So dedicated were their mascots to thrashing the pixels out of one another, it seems rather apt to follow last week's lesson in all things Capcom with an SNK chrono-smear.
And while we may have covered the chunky tale of the chunky Neo-Geo a few weeks back, there's more to SNK than hulking black boxes full of funky sprite wizardry.
Smelted in the mind-forge of Eikichi Kawasaki, SNK was born in July 1978 (meaning it celebrates its 35th anniversary this year - happy birthday!). Abbreviated from Shin Nihon Kikaku, its full title is translated as New Japan Project, sounding so much like a shady anime corporation we half expected its HQ to be a laser-sprouting death-ziggurat. This isn't the case.

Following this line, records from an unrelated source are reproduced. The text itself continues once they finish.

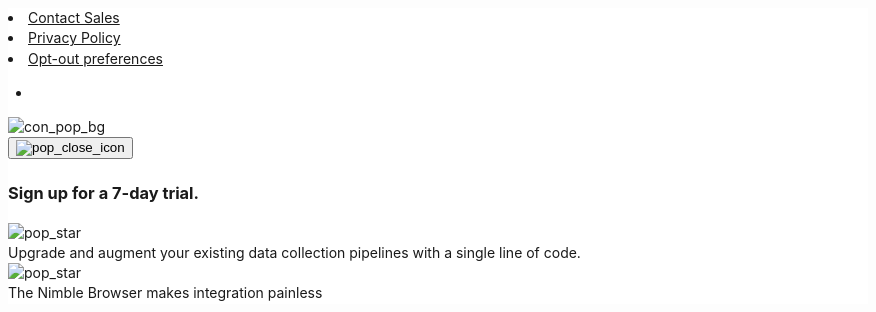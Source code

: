 <li id="menu-item-899" class="menu-item menu-item-type-post_type menu-item-object-page menu-item-899"><a href="https://www.nimbleway.com/contact/">Contact Sales</a></li>
<li id="menu-item-2732" class="menu-item menu-item-type-post_type menu-item-object-page menu-item-privacy-policy menu-item-2732"><a rel="privacy-policy" href="https://www.nimbleway.com/privacy-policy/">Privacy Policy</a></li>
<li id="menu-item-2556" class="menu-item menu-item-type-post_type menu-item-object-page menu-item-2556"><a href="https://www.nimbleway.com/opt-out-preferences/">Opt-out preferences</a></li>
</ul>					<ul class="social d-flex align-items-center justify-content-center justify-content-lg-start">
						<li class="linkedin">
							<a href="https://www.linkedin.com/company/nimbledata/" target="_blank">
								<i class="fab fa-linkedin"></i>
							</a>
						</li>
					</ul>
				</div>
			</div>
		</div>
	</div>
</footer>
<div class="modal" id="contactModal" role="dialog">
	<div class="modal-dialog">
		<div class="modal-content">
			<div class="modal-body">
				<img class="pop_bg" src="https://www.nimbleway.com/wp-content/themes/nimble/assets/images/con_pop_bg.png" alt="con_pop_bg"> 
				<div class="flex_wrap">
					<div class="form_col">						
						<button type="button" class="close" data-dismiss="modal">
							<img class="pop_star" src="https://www.nimbleway.com/wp-content/themes/nimble/assets/images/pop_close_icon.png" alt="pop_close_icon"> 
						</button>
						<div class="wrap_form">
															<div class="form_title">
									<h3>
										Sign up for a 7-day trial. 									</h3>
								</div>
														<div class="fields_wrap">
															<script charset="utf-8" type="text/javascript" src="//js-eu1.hsforms.net/forms/embed/v2.js"></script>
								<script>
								hbspt.forms.create({
									region: "eu1",
									portalId: "25261454",
									formId: "fb7566b7-2ab8-40ee-b8e6-21d9b98b8bb7"
								});
								</script>
														</div>
						</div>
					</div>
					<div class="content_col">		
						<div class="inner_wrap">
							<div class="wrap_items">
																	<div class="wrap_item">
										<img class="pop_star" src="https://www.nimbleway.com/wp-content/themes/nimble/assets/images/pop_star.svg" alt="pop_star"> 
										<div class="wrap_text">
											Upgrade and augment your existing data 
collection pipelines with a single line of code.										</div>
									</div>
																	<div class="wrap_item">
										<img class="pop_star" src="https://www.nimbleway.com/wp-content/themes/nimble/assets/images/pop_star.svg" alt="pop_star"> 
										<div class="wrap_text">
											The Nimble Browser makes integration painless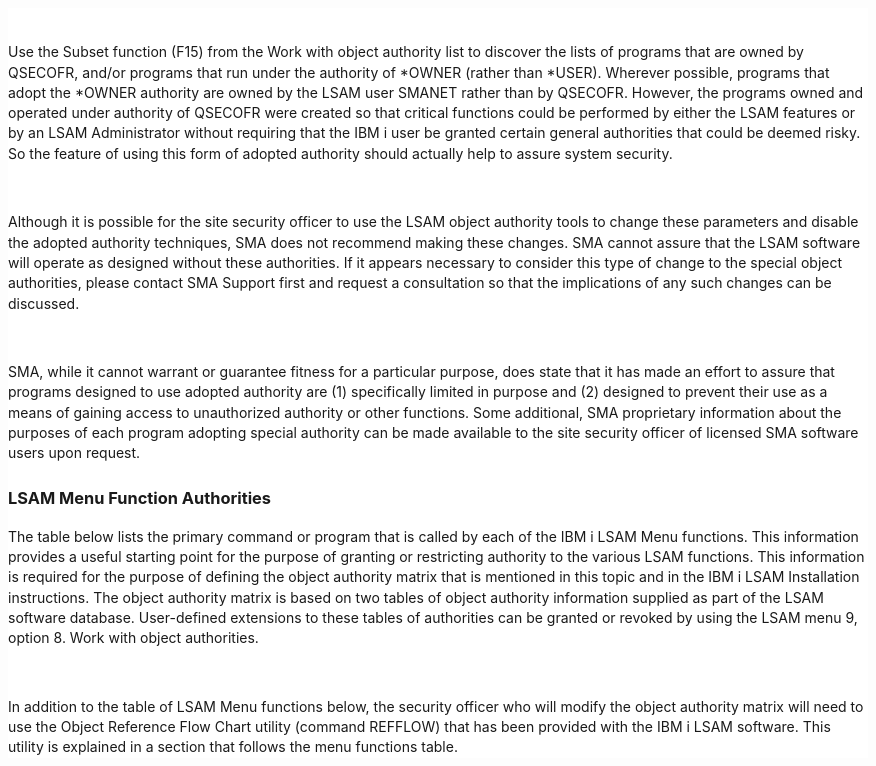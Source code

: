  

Use the Subset function (F15) from the Work with object authority list
to discover the lists of programs that are owned by QSECOFR, and/or
programs that run under the authority of \*OWNER (rather than \*USER).
Wherever possible, programs that adopt the \*OWNER authority are owned
by the LSAM user SMANET rather than by QSECOFR. However, the programs
owned and operated under authority of QSECOFR were created so that
critical functions could be performed by either the LSAM features or by
an LSAM Administrator without requiring that the IBM i user be granted
certain general authorities that could be deemed risky. So the feature
of using this form of adopted authority should actually help to assure
system security.

 

Although it is possible for the site security officer to use the LSAM
object authority tools to change these parameters and disable the
adopted authority techniques, SMA does not recommend making these
changes. SMA cannot assure that the LSAM software will operate as
designed without these authorities. If it appears necessary to consider
this type of change to the special object authorities, please contact
SMA Support first and request a consultation so that the implications of
any such changes can be discussed.

 

SMA, while it cannot warrant or guarantee fitness for a particular
purpose, does state that it has made an effort to assure that programs
designed to use adopted authority are (1) specifically limited in
purpose and (2) designed to prevent their use as a means of gaining
access to unauthorized authority or other functions. Some additional,
SMA proprietary information about the purposes of each program adopting
special authority can be made available to the site security officer of
licensed SMA software users upon request.

### LSAM Menu Function Authorities

The table below lists the primary command or program that is called by
each of the IBM i LSAM Menu functions. This information provides a
useful starting point for the purpose of granting or restricting
authority to the various LSAM functions. This information is required
for the purpose of defining the object authority matrix that is
mentioned in this topic and in the IBM i LSAM Installation instructions.
The object authority matrix is based on two tables of object authority
information supplied as part of the LSAM software database. User-defined
extensions to these tables of authorities can be granted or revoked by
using the LSAM menu 9, option 8. Work with object authorities.

 

In addition to the table of LSAM Menu functions below, the security
officer who will modify the object authority matrix will need to use the
Object Reference Flow Chart utility (command REFFLOW) that has been
provided with the IBM i LSAM software. This utility is explained in a
section that follows the menu functions table.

No, far from it - SNK was an innovator. 1979's Ozma Wars may have seemed like a Space Invaders clone (in fact it was only the second vertical shooter ever released), but it was also the first arcade game with clearly defined level changes. Similarly, Vanguard, a Defender-aping shooter, allowed four directions of shooting for the first time, and introduced obstacles to be avoided along with enemies - an obvious precursor to R-Type and Gradius.
Between 1979 and 1986, SNK produced 23 standalone arcade cabinets, never revolutionising or spawning new genres but, equally, never resting for a direct clone. Ikari Warriors, although hiding a clear dose of Capcom's Commando under its Rambo-esque headband (developer Keiko Iju admits to nabbing inspiration from Sly Stallone's mumbling vagrant), was the first cabinet to offer two-player simultaneous play, and it had some nifty rotary joysticks to boot.
With these forward thinking mechanics, SNK was truly earning its "the future is now" slogan. At the same time, wise SNK bossheads were realising that the future was NES. With the video game crash of 1983 shattering the home console market like a Wii Remote chucked in the throes of gamer rage, SNK bet on Nintendo, becoming a third party licensee.
A trilogy of violence in Ikari Warriors, bored goddess muckabout Athena and Xevious-a-like Alpha Mission (or as it was known in Japan, Armoured Scrum Object) made for a strong NES showing, prompting SNK to branch out into original console titles, such as the vicar-worrying God Slayer and Baseball Stars (please note: Baseball Stars wasn't vicar-worrying).
Returning to Ozma Wars and Vanguard provides us with a tidy metaphor for what happened next. Both titles feature a health mechanic in which energy and fuel slowly deplete, forcing the player to kill to regain energy and continue. This isn't to suggest that SNK went on a mental killing spree in downtown Osaka, but it nicely represents the dilemma of investing in the arcade industry.
Committing to the arcade scene with the Neo-Geo MVS, SNK was hopping into a ship with depleting fuel. In hindsight, the AES home variety seems more like a $599 priced missile on a search for a health refill than a potential home console victor.
Further shots were fired in desperation. Join the dots between the Neo-Geo CD, CDZ, Neo-Geo 64, Neo-Geo Pocket and Pocket Colour and you'll see a downward spiral, concluding with pachinko manufacturer Aruze purchasing SNK in 2000. Once-loved SNK characters were condemned to a dismal future of decorating pachinko machines.
Only they weren't. For, just like Indiana Jones turned out not to be evil at the last minute in Temple Of Doom, Kawasaki (who had walked out to form Playmore in 2000) returned to buy SNK's intellectual rights, previously dispersed when Aruze drove SNK into bankruptcy. So, restructuring as SNK Playmore, a solid part of the SNK-that-was was saved.
These days, while SNK Playmore continues to release the occasional new game (usually new instalments of its popular King Of Fighters series), it tends to make its money from re-releases and compilations of its previous Neo-Geo titles. If you'd like to try out a wide range of SNK's most popular games we recommend hunting down SNK Arcade Classics Volume 1 (released on Wii, PS2 and PSP), which features 16 classic Neo-Geo games.